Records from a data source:

^^^^

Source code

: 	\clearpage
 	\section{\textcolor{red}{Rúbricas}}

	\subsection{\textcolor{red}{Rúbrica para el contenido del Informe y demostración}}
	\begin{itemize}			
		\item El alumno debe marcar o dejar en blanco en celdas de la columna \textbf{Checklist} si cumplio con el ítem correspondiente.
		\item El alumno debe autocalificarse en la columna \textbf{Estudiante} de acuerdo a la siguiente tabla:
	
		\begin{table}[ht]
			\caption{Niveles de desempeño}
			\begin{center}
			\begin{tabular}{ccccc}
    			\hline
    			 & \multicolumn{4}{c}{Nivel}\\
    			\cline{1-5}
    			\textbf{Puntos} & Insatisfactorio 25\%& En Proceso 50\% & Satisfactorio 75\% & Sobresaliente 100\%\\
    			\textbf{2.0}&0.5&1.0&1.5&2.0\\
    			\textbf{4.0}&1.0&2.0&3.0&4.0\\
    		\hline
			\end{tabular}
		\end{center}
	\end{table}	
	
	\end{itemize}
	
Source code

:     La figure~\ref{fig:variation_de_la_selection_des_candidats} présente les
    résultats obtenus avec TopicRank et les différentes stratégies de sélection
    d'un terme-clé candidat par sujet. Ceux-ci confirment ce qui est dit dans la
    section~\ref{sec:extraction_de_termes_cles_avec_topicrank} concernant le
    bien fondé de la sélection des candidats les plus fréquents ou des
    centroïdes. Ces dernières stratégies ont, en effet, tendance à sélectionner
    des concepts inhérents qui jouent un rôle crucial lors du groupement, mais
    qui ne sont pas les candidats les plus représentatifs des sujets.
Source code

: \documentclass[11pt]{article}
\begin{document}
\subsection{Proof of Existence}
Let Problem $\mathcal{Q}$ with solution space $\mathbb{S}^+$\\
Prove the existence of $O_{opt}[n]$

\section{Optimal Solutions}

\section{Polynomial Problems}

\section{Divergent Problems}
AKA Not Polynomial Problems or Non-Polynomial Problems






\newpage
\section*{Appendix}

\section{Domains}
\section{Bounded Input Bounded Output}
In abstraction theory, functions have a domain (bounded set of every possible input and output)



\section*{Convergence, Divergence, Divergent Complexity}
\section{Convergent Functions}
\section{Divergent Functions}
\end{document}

^^^^

### Activity
Take the lines above from the one holding "AKA Not Polynomial" to the last and output them exactly.

### Your solution
AKA Not Polynomial Problems or Non-Polynomial Problems






\newpage
\section*{Appendix}

\section{Domains}
\section{Bounded Input Bounded Output}
In abstraction theory, functions have a domain (bounded set of every possible input and output)



\section*{Convergence, Divergence, Divergent Complexity}
\section{Convergent Functions}
\section{Divergent Functions}
\end{document}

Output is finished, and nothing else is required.